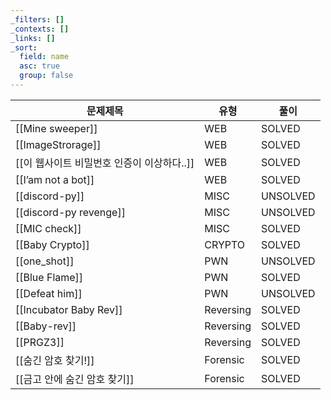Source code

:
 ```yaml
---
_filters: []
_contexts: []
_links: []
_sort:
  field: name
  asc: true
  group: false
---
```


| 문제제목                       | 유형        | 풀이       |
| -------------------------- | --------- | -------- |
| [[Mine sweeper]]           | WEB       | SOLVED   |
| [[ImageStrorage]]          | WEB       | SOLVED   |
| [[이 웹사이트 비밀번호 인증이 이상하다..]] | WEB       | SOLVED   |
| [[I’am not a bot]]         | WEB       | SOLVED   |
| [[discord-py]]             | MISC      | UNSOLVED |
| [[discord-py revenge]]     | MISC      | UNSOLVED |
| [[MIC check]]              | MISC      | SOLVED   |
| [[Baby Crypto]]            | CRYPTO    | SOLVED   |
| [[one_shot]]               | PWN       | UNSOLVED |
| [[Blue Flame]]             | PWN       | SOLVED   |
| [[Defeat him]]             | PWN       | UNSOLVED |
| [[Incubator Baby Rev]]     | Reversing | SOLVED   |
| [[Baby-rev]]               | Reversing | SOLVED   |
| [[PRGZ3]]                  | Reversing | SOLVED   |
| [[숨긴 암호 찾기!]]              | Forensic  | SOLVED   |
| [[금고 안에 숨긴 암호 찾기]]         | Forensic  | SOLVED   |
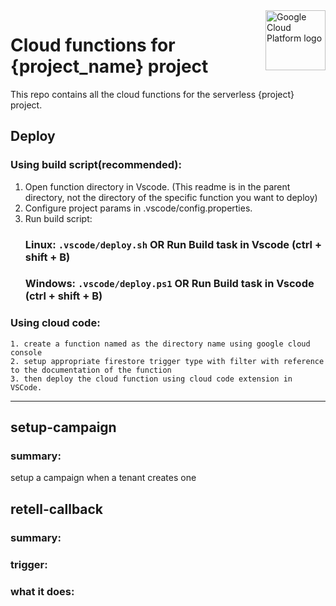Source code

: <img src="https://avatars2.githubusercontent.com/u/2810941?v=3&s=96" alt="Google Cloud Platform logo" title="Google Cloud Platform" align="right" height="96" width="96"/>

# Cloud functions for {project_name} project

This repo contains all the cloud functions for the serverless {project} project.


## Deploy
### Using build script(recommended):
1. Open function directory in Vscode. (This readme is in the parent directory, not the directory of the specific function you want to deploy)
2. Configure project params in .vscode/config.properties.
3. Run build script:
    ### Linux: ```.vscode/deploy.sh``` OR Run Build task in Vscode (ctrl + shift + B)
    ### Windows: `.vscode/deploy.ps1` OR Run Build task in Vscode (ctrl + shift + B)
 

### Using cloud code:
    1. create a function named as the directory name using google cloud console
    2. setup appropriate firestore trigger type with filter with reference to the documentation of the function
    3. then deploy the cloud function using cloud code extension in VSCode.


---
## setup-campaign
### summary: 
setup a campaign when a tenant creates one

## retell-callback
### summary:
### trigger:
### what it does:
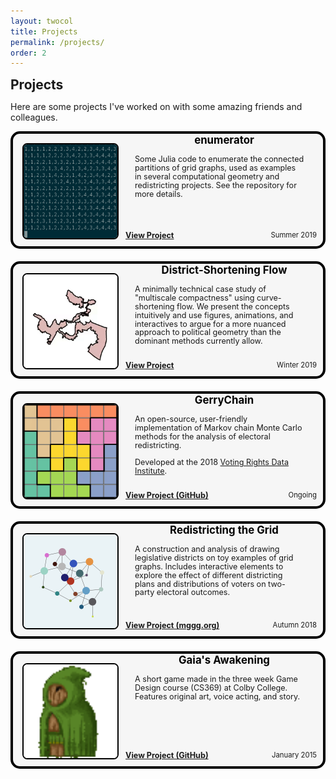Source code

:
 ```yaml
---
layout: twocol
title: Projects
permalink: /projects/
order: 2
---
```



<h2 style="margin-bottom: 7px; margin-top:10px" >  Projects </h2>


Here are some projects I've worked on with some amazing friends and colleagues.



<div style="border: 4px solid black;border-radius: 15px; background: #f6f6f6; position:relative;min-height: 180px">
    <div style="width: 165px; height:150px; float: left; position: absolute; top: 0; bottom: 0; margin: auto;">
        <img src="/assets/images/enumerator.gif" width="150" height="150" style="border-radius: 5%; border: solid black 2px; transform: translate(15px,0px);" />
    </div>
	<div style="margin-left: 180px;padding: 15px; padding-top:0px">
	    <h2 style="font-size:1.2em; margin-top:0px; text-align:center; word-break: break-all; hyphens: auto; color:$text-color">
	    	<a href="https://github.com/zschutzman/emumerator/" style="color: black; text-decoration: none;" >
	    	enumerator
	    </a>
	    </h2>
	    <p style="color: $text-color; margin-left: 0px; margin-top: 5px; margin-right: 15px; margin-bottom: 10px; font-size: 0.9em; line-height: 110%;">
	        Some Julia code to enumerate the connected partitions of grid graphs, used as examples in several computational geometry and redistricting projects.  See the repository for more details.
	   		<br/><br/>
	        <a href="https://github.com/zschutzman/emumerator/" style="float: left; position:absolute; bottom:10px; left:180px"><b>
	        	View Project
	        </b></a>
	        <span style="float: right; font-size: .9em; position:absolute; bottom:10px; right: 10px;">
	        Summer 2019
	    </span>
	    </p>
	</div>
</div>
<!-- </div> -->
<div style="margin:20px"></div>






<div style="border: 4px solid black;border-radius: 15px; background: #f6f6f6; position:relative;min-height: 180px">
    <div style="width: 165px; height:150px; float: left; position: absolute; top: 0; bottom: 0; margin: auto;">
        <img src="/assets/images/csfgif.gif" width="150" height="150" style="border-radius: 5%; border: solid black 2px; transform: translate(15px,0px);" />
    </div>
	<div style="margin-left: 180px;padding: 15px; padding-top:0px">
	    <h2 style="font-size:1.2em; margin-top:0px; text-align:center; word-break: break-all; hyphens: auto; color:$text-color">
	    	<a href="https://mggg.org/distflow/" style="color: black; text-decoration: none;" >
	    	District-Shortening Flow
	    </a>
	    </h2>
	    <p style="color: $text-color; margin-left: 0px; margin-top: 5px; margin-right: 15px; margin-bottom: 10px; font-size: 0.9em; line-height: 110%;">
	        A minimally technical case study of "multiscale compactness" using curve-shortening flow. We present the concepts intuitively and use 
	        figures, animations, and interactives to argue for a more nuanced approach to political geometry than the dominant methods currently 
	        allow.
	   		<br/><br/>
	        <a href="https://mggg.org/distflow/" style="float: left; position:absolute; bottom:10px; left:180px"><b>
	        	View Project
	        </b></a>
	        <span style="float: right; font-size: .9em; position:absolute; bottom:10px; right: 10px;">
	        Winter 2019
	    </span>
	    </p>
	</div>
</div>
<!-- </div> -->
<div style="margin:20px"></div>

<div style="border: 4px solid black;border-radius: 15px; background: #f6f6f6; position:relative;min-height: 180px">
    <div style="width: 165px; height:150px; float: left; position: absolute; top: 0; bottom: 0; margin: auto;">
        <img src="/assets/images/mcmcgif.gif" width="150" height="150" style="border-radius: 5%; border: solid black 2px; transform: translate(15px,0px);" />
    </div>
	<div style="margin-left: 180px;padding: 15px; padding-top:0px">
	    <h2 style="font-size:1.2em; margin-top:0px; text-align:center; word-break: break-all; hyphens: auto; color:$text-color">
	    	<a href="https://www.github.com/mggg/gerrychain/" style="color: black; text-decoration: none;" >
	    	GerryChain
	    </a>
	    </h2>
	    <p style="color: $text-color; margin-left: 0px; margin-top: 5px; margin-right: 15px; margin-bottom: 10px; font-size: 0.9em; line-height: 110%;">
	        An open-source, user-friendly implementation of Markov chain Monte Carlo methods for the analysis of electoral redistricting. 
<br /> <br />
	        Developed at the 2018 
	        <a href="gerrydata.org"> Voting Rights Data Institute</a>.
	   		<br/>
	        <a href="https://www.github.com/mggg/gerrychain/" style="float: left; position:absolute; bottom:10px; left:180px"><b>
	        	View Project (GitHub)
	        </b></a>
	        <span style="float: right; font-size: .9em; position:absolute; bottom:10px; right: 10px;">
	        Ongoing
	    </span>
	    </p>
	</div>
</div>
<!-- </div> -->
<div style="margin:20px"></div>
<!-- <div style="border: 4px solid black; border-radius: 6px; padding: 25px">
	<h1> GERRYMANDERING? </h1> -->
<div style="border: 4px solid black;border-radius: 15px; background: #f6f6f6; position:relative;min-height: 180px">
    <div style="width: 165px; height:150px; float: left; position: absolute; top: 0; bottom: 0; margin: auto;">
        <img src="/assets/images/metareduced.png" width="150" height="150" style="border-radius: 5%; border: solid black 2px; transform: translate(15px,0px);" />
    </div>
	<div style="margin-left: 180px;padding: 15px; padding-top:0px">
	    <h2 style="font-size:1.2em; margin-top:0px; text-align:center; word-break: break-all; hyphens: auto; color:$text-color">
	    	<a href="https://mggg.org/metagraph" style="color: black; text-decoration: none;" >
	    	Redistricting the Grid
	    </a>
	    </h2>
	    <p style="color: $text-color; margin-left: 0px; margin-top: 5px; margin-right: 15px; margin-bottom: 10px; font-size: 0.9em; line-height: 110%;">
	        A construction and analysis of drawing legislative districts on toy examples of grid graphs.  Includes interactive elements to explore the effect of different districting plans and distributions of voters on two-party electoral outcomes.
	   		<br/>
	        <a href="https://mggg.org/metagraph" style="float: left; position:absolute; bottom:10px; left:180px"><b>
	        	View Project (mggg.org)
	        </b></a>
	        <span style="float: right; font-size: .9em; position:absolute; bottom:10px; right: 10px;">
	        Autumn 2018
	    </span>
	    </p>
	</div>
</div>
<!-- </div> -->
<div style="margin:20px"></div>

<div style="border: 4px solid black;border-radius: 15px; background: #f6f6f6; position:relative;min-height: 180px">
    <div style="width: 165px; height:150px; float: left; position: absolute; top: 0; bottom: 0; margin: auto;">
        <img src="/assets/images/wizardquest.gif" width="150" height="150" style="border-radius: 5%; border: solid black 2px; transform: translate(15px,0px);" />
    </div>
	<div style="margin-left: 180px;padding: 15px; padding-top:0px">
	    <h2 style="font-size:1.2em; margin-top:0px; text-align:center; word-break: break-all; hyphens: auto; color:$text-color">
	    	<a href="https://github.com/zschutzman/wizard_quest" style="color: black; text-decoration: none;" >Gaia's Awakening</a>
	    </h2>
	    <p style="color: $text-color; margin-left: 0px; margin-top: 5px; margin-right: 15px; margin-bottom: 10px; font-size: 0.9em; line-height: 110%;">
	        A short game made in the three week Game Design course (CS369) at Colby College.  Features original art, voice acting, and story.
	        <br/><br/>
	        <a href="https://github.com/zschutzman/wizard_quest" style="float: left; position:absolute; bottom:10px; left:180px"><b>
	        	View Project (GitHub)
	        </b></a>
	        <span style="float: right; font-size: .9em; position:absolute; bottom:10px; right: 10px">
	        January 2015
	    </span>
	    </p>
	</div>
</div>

> [Aim of the exercise]: Copy task for the entries above: every line with the string "Reversing".

> [Output]:
| [[Incubator Baby Rev]]     | Reversing | SOLVED   |
| [[Baby-rev]]               | Reversing | SOLVED   |
| [[PRGZ3]]                  | Reversing | SOLVED   |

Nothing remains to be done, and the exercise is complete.